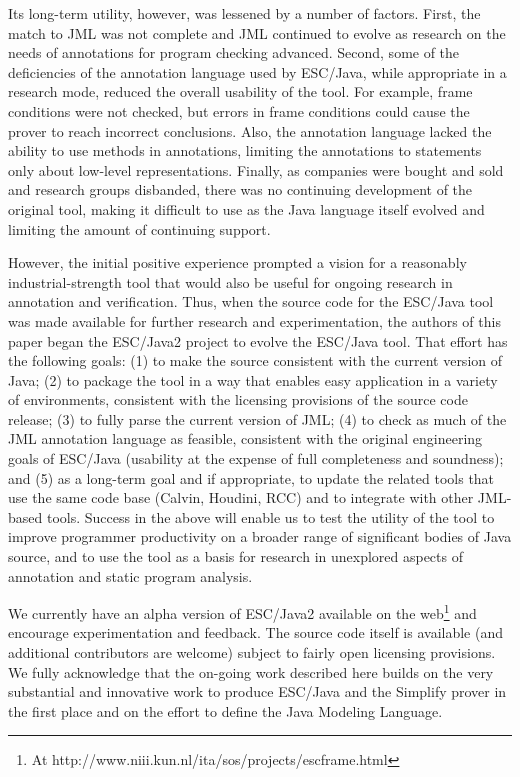 \documentclass{acm_proc_article-sp}
\begin{document}
Its long-term utility, however, was lessened by a number of factors.
First, the match to JML was not complete and JML continued to evolve
as research on the needs of annotations for program checking advanced.
Second, some of the deficiencies of the annotation language used by
ESC/Java, while appropriate in a research mode, reduced the overall
usability of the tool.  For example, frame conditions were not
checked, but errors in frame conditions could cause the prover to
reach incorrect conclusions.  Also, the annotation language lacked the
ability to use methods in annotations, limiting the annotations to
statements only about low-level representations.  Finally, as
companies were bought and sold and research groups disbanded, there
was no continuing development of the original tool, making it
difficult to use as the Java language itself evolved and limiting the
amount of continuing support.

However, the initial positive experience prompted a vision for a
reasonably industrial-strength tool that would also be useful for
ongoing research in annotation and verification.  Thus, when the
source code for the ESC/Java tool was made available for further
research and experimentation, the authors of this paper began the
ESC/Java2 project to evolve the ESC/Java tool.  That effort has the
following goals:
(1) to make the source consistent with the current version of Java;
(2) to package the tool in a way that enables easy application in a
  variety of environments, consistent with the licensing provisions of
  the source code release;
(3) to fully parse the current version of JML;
(4) to check as much of the JML annotation language as feasible,
  consistent with the original engineering goals of ESC/Java
  (usability at the expense of full completeness and soundness);
and (5) as a long-term goal and if appropriate, to update the related
  tools that use the same code base (Calvin, Houdini, RCC) and to
 integrate with other JML-based tools.
Success in the above will enable us to
 test the utility of the tool to improve programmer productivity
 on a broader range of significant
  bodies of Java source, and
to use the tool as a basis for research in unexplored aspects of
  annotation and static program analysis.

We currently have an alpha version of ESC/Java2 available on the
web\footnote{At 
{http://www.niii.kun.nl/ita/sos/projects/escframe.html}}
and encourage experimentation and feedback.  The source code itself is
available (and additional contributors are welcome) subject to fairly
open licensing provisions.  We fully acknowledge that the on-going
work described here builds on the very substantial and innovative work
to produce ESC/Java and the Simplify prover in the first place and on
the effort to define the Java Modeling Language.
\end{document}
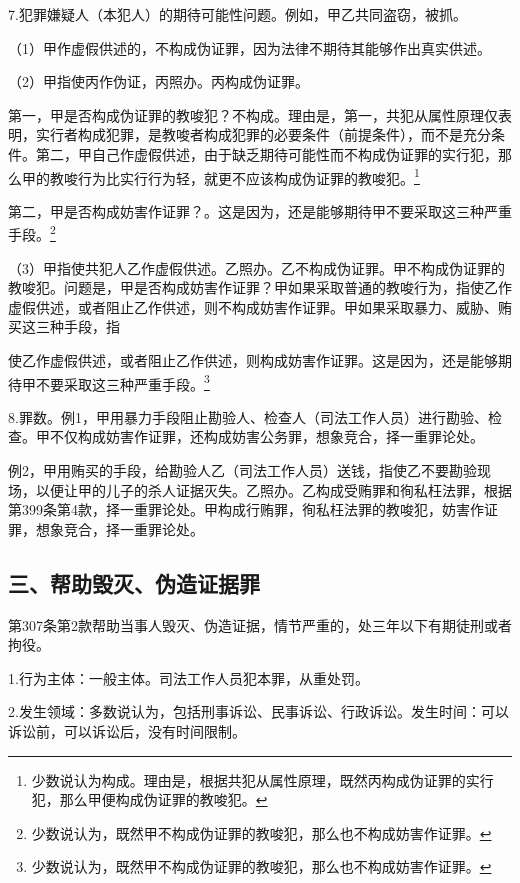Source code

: 7.犯罪嫌疑人（本犯人）的期待可能性问题。例如，甲乙共同盗窃，被抓。

（1）甲作虚假供述的，不构成伪证罪，因为法律不期待其能够作出真实供述。

（2）甲指使丙作伪证，丙照办。丙构成伪证罪。

第一，甲是否构成伪证罪的教唆犯？不构成。理由是，第一，共犯从属性原理仅表明，实行者构成犯罪，是教唆者构成犯罪的必要条件（前提条件），而不是充分条件。第二，甲自己作虚假供述，由于缺乏期待可能性而不构成伪证罪的实行犯，那么甲的教唆行为比实行行为轻，就更不应该构成伪证罪的教唆犯。\footnote{少数说认为构成。理由是，根据共犯从属性原理，既然丙构成伪证罪的实行犯，那么甲便构成伪证罪的教唆犯。}

第二，甲是否构成妨害作证罪？。这是因为，还是能够期待甲不要采取这三种严重手段。\footnote{少数说认为，既然甲不构成伪证罪的教唆犯，那么也不构成妨害作证罪。}

（3）甲指使共犯人乙作虚假供述。乙照办。乙不构成伪证罪。甲不构成伪证罪的教唆犯。问题是，甲是否构成妨害作证罪？甲如果采取普通的教唆行为，指使乙作虚假供述，或者阻止乙作供述，则不构成妨害作证罪。甲如果采取暴力、威胁、贿买这三种手段，指

使乙作虚假供述，或者阻止乙作供述，则构成妨害作证罪。这是因为，还是能够期待甲不要采取这三种严重手段。\footnote{少数说认为，既然甲不构成伪证罪的教唆犯，那么也不构成妨害作证罪。}

8.罪数。例1，甲用暴力手段阻止勘验人、检查人（司法工作人员）进行勘验、检查。甲不仅构成妨害作证罪，还构成妨害公务罪，想象竞合，择一重罪论处。

例2，甲用贿买的手段，给勘验人乙（司法工作人员）送钱，指使乙不要勘验现场，以便让甲的儿子的杀人证据灭失。乙照办。乙构成受贿罪和徇私枉法罪，根据第399条第4款，择一重罪论处。甲构成行贿罪，徇私枉法罪的教唆犯，妨害作证罪，想象竞合，择一重罪论处。

\subsection*{三、帮助毁灭、伪造证据罪}

第307条第2款帮助当事人毁灭、伪造证据，情节严重的，处三年以下有期徒刑或者拘役。

1.行为主体：一般主体。司法工作人员犯本罪，从重处罚。

2.发生领域：多数说认为，包括刑事诉讼、民事诉讼、行政诉讼。发生时间：可以诉讼前，可以诉讼后，没有时间限制。

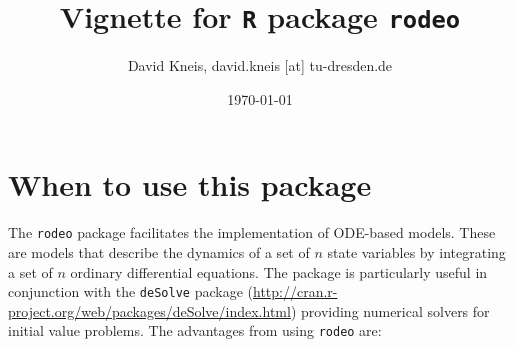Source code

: \documentclass[times,onecolumn]{article}
\begin{document}



\newcommand{\software}[1]{\texttt{#1}}

\newcommand{\figdir}{.}
\newcommand{\sect}{Section}
\newcommand{\sects}{Sections}

\newcommand{\oxygen}{O\ensuremath{_{2}}}
\newcommand{\OM}{\textrm{OM}}
\newcommand{\DO}{\textrm{DO}}

\newcommand{\todo}[1]{\textcolor{red}{\textbf{#1}}}

\newcommand{\grey}[1]{\textcolor{gray}{#1}}

\title{Vignette for \software{R} package \software{rodeo}}

\author{David Kneis, david.kneis [at] tu-dresden.de}

\date{\today}

\maketitle

\tableofcontents

\section{When to use this package}

The \software{rodeo} package facilitates the implementation of ODE-based models. These are models that describe the dynamics of a set of $n$ state variables by integrating a set of $n$  ordinary differential equations. The package is particularly useful in conjunction with the \software{deSolve} package (\url{http://cran.r-project.org/web/packages/deSolve/index.html}) providing numerical solvers for initial value problems. The advantages from using \software{rodeo} are:
\end{document}
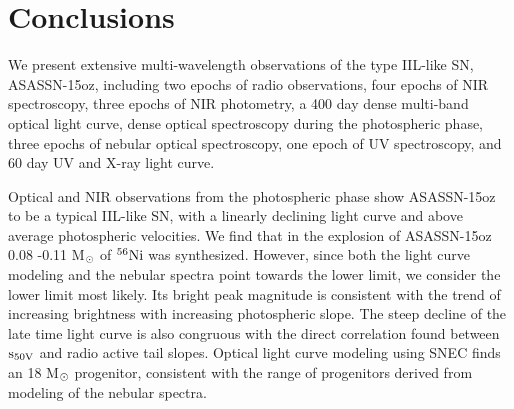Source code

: \documentclass[a4paper,fleqn,usenatbib]{mnras}
\newcommand{\msun}{M$\rm{_{\odot}}$ }
\begin{document}
\section{Conclusions}\label{sec:conclude}
We present extensive multi-wavelength observations of the type IIL-like SN, ASASSN-15oz, including two epochs of radio observations, four epochs of NIR spectroscopy, three epochs of NIR photometry, a 400 day dense multi-band optical light curve, dense optical spectroscopy during the photospheric phase, three epochs of nebular optical spectroscopy,  one epoch of UV spectroscopy, and 60 day UV and X-ray light curve.

Optical and NIR observations from the photospheric phase show ASASSN-15oz to be a typical IIL-like SN, with a linearly declining light curve and above average photospheric velocities. 
We find that in the explosion of ASASSN-15oz 0.08 -0.11 \msun of $\rm{{}^{56}Ni}$ was synthesized. 
However, since both the light curve modeling and the nebular spectra point towards the lower limit, we consider the lower limit most likely.
Its bright peak magnitude is consistent with the trend of increasing brightness with increasing photospheric slope. 
The steep decline of the late time light curve is also congruous with the direct correlation found between $\rm{s_{50V}}$ and radio active tail slopes.
Optical light curve modeling using SNEC finds an 18 \msun progenitor, consistent with the range of progenitors derived from modeling of the nebular spectra.
\end{document}
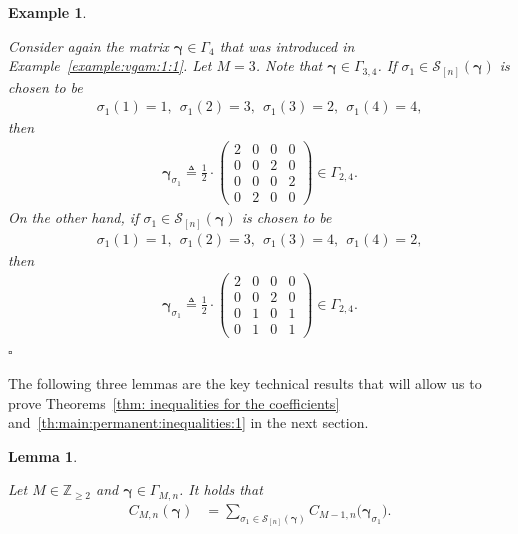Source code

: \documentclass[journal,lettersize,twocolumn]{IEEEtran} %
\newtheorem{lemma}[theorem]{Lemma}
\newtheorem{example}[theorem]{Example}
\newcommand{\eexample}{\hfill$\square$}
\newcommand{\vect}[1]{ \bm{#1} }
\newcommand{\set}[1]{\mathcal{#1}}
\newcommand{\vgam}{ \vect{\gamma} }
\newcommand{\sZ}{\mathbb{Z}}
\newcommand{\defeq}{ \triangleq }
\newcommand{\setS}{\set{S}}
\newcommand{\CM}[1]{\Cgen{M}{#1}}
\newcommand{\Cgen}[2]{C_{#1,#2}}
\begin{document}
\begin{example}
  \label{example:vgam:1:2}

  Consider again the matrix $\vgam \in \Gamma_4$ that was introduced in
  Example~\ref{example:vgam:1:1}. Let $M = 3$. Note that
  $ \vgam \in \Gamma_{3,4} $. If $\sigma_1 \in \setS_{[n]}(\vgam)$ is chosen
  to be
  \begin{align*}
    \sigma_1(1) = 1, \ \ 
    \sigma_1(2) = 3, \ \ 
    \sigma_1(3) = 2, \ \ 
    \sigma_1(4) = 4,
  \end{align*}
  then
  \begin{align*}
    \vgam_{\sigma_1}
       \defeq
         \frac{1}{2}
         \cdot
         \begin{pmatrix}
           2 & 0 & 0 & 0 \\
           0 & 0 & 2 & 0 \\
           0 & 0 & 0 & 2 \\
           0 & 2 & 0 & 0
         \end{pmatrix}
           \in \Gamma_{2,4}.
  \end{align*}
  On the other hand, if $\sigma_1 \in \setS_{[n]}(\vgam)$ is
  chosen to be
  \begin{align*}
    \sigma_1(1) = 1, \ \ 
    \sigma_1(2) = 3, \ \ 
    \sigma_1(3) = 4, \ \ 
    \sigma_1(4) = 2,
  \end{align*}
  then
  \begin{align*}
    \vgam_{\sigma_1}
       \defeq
         \frac{1}{2}
         \cdot
         \begin{pmatrix}
           2 & 0 & 0 & 0 \\
           0 & 0 & 2 & 0 \\
           0 & 1 & 0 & 1 \\
           0 & 1 & 0 & 1
         \end{pmatrix}
           \in \Gamma_{2,4}.
  \end{align*}
  \eexample
\end{example}

%

The following three lemmas are the key technical results that will allow us to
prove Theorems~\ref{thm: inequalities for the coefficients}
and~\ref{th:main:permanent:inequalities:1} in the next section.

%

\begin{lemma}
  \label{sec:1:lem:29:copy:2}
  
  Let $ M \in \sZ_{\geq 2} $ and $ \vgam \in \Gamma_{M,n} $. It holds that
  \begin{align*}
     \CM{n}( \vgam )
        &= \sum_{\sigma_1 \in \setS_{[n]}( \vgam )}
             \Cgen{M-1}{n}\bigl( 
                \vgam_{\sigma_1}
        \bigr).
    \end{align*}
\end{lemma}
\end{document}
====
TASK STATEMENT
Leaving out the pictures, restate each line of the listing above verbatim, from the opening line to the line bearing "annotation and static program analysis.", inclusive, and no more.

WRITTEN RESPONSE
 \documentclass{acm_proc_article-sp}
\begin{document}
Its long-term utility, however, was lessened by a number of factors.
First, the match to JML was not complete and JML continued to evolve
as research on the needs of annotations for program checking advanced.
Second, some of the deficiencies of the annotation language used by
ESC/Java, while appropriate in a research mode, reduced the overall
usability of the tool.  For example, frame conditions were not
checked, but errors in frame conditions could cause the prover to
reach incorrect conclusions.  Also, the annotation language lacked the
ability to use methods in annotations, limiting the annotations to
statements only about low-level representations.  Finally, as
companies were bought and sold and research groups disbanded, there
was no continuing development of the original tool, making it
difficult to use as the Java language itself evolved and limiting the
amount of continuing support.

However, the initial positive experience prompted a vision for a
reasonably industrial-strength tool that would also be useful for
ongoing research in annotation and verification.  Thus, when the
source code for the ESC/Java tool was made available for further
research and experimentation, the authors of this paper began the
ESC/Java2 project to evolve the ESC/Java tool.  That effort has the
following goals:
(1) to make the source consistent with the current version of Java;
(2) to package the tool in a way that enables easy application in a
  variety of environments, consistent with the licensing provisions of
  the source code release;
(3) to fully parse the current version of JML;
(4) to check as much of the JML annotation language as feasible,
  consistent with the original engineering goals of ESC/Java
  (usability at the expense of full completeness and soundness);
and (5) as a long-term goal and if appropriate, to update the related
  tools that use the same code base (Calvin, Houdini, RCC) and to
 integrate with other JML-based tools.
Success in the above will enable us to
 test the utility of the tool to improve programmer productivity
 on a broader range of significant
  bodies of Java source, and
to use the tool as a basis for research in unexplored aspects of
  annotation and static program analysis.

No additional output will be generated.